17
janvier, deux gendarmes pénètrent dans une école
primaire de Pigeon à
Bouillante. Ils sont venus interroger deux enfants de 7 et 9 ans. Le
premier
aurait pris le goûter d’une fillette également
scolarisée en CP. Le second lui
aurait donné un coup de pied. L’un des gendarmes, père de
la fillette, aurait
soumis les deux gamins à un interrogatoire plutôt
musclé, selon la mère d’un
des enfants. L’un d’entre eux choqué ne se souviendrait
d’ailleurs même pas des
questions qui lui auraient été posées.
L’association des parents d’élève de Loquet ne
décolère pas. « Nous sommes
outrés. Cette histoire entre enfants aurait pu se régler
autrement » souligne
Maddly Cairo, sa présidente.
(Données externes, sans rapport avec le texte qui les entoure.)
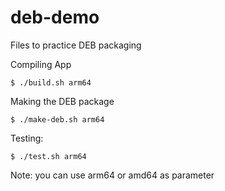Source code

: # deb-demo
Files to practice DEB packaging

Compiling App
```
$ ./build.sh arm64
```

Making the DEB package
```
$ ./make-deb.sh arm64
```

Testing:
```
$ ./test.sh arm64
```

Note: you can use arm64 or amd64 as parameter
Ses membres ont d’ailleurs saisi le
procureur de
la République de Basse-Terre, le rectorat, le maire de
Bouillante ainsi que
l’inspecteur de circonscription afin, disent-ils, que « la loi
soit respectée
et que de tels agissements ne se reproduisent plus ».De son
côté, le colonel
Dominique Han, commandant du groupement de Saint-Claude, a tenu
à donner son
point de vue. Selon lui, « les gendarmes sont intervenus dans le
cadre d’une
enquête judicaire, pour préserver la jeunesse face au
phénomène de délinquance
». A Bouillante, l’enquête visait deux enfants de 7 et 9
ans.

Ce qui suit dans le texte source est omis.